Start of Block

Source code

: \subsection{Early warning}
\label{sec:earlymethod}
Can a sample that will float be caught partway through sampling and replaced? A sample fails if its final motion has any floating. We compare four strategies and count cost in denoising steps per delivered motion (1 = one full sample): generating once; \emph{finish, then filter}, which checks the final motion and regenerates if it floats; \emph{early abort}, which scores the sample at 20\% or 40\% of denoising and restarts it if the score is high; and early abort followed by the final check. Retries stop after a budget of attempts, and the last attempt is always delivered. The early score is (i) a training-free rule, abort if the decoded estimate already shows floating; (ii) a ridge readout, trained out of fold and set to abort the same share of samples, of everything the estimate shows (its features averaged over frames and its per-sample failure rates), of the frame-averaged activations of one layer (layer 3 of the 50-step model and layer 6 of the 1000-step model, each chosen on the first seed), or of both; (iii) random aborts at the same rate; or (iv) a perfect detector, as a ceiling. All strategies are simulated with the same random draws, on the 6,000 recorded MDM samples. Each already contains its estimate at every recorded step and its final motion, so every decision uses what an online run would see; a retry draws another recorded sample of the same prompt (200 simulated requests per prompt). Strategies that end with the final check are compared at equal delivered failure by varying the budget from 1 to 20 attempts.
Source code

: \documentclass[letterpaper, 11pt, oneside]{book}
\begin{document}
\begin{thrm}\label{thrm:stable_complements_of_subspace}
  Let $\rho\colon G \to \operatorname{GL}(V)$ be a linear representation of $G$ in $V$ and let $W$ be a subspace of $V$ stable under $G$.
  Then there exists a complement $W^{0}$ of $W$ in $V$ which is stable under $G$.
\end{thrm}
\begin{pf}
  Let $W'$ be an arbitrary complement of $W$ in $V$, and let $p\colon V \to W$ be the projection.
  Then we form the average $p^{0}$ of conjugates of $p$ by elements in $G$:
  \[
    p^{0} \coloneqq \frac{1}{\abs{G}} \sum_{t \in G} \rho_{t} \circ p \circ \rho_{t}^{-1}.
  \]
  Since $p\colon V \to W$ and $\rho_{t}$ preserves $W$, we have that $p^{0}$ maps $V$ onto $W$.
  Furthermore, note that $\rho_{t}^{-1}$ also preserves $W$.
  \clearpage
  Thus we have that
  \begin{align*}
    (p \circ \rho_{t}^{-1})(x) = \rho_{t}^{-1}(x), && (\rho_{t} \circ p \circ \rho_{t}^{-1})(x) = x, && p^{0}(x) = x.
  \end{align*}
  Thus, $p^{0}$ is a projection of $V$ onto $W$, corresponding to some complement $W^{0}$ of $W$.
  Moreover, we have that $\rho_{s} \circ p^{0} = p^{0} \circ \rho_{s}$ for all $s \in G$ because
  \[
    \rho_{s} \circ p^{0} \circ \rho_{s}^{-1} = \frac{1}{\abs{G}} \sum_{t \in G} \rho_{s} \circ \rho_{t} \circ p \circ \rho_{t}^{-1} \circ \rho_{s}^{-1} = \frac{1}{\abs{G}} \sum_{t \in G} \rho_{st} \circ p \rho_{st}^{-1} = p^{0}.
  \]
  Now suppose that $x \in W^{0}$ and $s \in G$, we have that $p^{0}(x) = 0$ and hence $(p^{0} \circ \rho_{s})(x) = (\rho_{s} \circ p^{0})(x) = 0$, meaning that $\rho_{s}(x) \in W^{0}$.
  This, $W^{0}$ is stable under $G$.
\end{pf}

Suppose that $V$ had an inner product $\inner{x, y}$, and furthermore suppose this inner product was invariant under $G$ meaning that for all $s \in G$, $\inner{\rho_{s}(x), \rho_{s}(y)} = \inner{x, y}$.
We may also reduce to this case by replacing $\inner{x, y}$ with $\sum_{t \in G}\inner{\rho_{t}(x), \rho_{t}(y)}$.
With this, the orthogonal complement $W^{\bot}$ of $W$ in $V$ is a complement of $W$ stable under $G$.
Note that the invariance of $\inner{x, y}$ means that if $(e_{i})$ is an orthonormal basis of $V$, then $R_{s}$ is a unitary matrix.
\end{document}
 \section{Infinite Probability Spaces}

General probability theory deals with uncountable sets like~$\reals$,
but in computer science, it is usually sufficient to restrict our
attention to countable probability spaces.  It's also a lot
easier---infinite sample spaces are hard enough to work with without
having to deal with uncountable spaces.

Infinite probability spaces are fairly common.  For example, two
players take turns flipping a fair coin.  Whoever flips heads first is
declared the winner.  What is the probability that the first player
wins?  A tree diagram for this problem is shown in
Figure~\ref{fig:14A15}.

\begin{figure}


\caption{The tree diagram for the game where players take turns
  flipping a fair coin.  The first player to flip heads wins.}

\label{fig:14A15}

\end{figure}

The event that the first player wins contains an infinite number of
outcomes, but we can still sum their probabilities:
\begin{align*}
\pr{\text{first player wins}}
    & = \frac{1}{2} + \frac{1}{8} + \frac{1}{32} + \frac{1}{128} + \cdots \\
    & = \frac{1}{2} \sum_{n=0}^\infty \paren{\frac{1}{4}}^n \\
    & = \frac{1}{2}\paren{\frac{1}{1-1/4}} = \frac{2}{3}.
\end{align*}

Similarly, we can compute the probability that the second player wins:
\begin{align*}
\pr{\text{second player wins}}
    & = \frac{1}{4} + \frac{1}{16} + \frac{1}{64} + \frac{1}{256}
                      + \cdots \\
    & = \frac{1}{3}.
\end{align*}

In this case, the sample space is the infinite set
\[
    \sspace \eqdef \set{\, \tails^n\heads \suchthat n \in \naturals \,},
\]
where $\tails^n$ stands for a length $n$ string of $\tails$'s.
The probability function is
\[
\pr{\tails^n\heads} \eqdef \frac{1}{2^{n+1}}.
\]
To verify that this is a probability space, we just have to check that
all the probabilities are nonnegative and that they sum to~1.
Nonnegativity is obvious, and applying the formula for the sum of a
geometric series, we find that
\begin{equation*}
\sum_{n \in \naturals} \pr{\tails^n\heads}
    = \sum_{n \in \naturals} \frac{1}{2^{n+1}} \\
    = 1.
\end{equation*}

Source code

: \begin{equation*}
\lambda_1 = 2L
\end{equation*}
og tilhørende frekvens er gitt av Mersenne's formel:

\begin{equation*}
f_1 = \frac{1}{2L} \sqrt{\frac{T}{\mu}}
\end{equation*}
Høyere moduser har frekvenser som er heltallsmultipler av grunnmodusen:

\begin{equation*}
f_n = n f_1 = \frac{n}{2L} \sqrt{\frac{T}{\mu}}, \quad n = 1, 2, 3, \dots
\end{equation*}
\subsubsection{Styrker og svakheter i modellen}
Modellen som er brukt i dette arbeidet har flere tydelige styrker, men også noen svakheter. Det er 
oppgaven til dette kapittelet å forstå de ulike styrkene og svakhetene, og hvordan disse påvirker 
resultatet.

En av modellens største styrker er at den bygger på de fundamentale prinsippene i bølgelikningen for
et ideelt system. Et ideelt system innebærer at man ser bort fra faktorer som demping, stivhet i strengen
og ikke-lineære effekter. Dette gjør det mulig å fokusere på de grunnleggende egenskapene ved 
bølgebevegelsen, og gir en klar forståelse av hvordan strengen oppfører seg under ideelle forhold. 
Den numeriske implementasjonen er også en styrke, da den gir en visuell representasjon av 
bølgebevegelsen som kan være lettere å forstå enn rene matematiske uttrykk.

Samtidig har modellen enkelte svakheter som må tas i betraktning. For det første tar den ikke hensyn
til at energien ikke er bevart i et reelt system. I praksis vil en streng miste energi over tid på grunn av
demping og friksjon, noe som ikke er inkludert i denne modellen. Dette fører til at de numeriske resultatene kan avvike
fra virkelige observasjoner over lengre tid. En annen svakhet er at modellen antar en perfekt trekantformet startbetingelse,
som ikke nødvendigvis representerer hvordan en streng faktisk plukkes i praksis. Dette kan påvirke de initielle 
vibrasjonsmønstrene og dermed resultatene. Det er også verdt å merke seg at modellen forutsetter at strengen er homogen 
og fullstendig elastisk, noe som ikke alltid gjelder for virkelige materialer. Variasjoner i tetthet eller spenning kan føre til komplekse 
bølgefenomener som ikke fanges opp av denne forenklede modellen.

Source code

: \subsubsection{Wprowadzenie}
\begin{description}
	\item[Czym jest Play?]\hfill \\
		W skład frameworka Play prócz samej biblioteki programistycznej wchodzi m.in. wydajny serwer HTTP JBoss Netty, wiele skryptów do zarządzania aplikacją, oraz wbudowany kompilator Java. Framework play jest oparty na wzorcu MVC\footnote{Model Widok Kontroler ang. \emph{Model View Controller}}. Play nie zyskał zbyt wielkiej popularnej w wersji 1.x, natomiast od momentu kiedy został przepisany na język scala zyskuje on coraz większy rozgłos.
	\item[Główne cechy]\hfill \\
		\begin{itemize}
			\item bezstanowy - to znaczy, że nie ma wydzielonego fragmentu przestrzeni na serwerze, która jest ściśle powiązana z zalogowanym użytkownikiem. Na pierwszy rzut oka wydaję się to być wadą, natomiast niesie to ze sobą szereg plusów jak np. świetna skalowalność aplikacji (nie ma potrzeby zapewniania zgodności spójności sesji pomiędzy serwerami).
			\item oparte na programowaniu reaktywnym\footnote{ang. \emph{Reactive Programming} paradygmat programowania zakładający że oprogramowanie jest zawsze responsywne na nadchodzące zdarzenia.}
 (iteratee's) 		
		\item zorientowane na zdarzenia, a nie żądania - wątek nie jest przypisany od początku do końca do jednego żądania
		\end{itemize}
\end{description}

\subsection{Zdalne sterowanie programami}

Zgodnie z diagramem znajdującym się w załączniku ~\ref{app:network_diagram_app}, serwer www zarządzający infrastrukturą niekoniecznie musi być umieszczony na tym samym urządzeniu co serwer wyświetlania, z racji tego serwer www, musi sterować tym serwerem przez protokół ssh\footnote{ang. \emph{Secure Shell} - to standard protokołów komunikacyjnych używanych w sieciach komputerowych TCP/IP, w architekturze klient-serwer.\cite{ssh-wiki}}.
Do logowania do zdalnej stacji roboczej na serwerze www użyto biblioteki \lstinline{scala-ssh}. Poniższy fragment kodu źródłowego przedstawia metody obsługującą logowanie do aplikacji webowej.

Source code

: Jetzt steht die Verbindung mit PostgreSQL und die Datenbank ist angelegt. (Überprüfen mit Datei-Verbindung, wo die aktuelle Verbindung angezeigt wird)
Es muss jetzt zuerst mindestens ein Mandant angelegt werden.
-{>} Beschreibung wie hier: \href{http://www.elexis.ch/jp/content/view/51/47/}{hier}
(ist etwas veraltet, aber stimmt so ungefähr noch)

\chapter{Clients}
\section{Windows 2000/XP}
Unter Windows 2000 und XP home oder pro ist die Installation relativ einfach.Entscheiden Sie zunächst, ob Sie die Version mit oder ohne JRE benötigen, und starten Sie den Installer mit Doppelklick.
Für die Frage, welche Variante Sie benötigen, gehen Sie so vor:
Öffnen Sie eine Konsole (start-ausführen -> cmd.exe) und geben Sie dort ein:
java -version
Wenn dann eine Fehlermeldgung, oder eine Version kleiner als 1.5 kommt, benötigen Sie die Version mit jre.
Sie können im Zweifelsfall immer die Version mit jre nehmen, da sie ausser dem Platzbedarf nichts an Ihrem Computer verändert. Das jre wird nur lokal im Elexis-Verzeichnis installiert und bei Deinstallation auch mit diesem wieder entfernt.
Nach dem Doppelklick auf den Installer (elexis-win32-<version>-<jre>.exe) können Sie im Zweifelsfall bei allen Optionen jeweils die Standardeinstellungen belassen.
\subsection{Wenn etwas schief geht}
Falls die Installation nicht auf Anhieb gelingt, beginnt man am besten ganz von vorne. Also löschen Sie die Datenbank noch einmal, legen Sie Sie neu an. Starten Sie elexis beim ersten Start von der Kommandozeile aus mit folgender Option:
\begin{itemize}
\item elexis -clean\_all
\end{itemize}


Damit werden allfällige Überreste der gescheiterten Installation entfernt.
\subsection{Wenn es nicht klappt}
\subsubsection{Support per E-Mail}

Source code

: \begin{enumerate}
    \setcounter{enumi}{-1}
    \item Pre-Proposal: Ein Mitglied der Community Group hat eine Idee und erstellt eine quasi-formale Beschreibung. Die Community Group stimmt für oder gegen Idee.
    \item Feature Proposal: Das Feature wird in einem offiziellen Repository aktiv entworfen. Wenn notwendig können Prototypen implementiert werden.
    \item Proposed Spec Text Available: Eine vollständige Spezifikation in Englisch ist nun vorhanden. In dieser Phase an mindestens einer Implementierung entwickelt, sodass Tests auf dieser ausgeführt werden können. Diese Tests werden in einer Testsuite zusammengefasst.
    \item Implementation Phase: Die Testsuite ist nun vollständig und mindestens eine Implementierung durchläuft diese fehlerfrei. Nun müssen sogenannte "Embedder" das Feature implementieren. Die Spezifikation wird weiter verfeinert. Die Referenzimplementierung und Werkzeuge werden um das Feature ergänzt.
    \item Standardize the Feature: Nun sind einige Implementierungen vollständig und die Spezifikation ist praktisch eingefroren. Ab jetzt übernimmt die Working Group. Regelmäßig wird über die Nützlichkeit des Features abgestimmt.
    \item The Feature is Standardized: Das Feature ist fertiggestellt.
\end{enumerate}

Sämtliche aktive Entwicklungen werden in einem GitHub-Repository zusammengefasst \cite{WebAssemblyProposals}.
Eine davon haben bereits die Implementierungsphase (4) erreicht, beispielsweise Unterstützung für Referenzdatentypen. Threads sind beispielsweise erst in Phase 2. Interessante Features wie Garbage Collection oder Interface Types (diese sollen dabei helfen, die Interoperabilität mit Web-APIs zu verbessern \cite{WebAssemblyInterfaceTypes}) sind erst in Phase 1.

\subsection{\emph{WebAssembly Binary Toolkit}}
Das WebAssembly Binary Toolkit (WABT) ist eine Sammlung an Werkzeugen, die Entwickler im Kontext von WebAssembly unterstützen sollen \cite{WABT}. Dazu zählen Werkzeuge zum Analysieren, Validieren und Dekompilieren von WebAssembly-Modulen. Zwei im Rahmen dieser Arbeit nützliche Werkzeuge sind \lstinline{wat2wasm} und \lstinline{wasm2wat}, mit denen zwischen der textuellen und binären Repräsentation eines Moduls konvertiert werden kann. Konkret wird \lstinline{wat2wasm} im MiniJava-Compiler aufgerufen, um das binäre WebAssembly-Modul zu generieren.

End of Block

REQUIRED ACTION =>
Would you retype exactly the lines above, from the line with "Thus we have that" to the line with "is a projection", with both end lines kept and nothing more?

FINISHED EXERCISE =>
  Thus we have that
  \begin{align*}
    (p \circ \rho_{t}^{-1})(x) = \rho_{t}^{-1}(x), && (\rho_{t} \circ p \circ \rho_{t}^{-1})(x) = x, && p^{0}(x) = x.
  \end{align*}
  Thus, $p^{0}$ is a projection of $V$ onto $W$, corresponding to some complement $W^{0}$ of $W$.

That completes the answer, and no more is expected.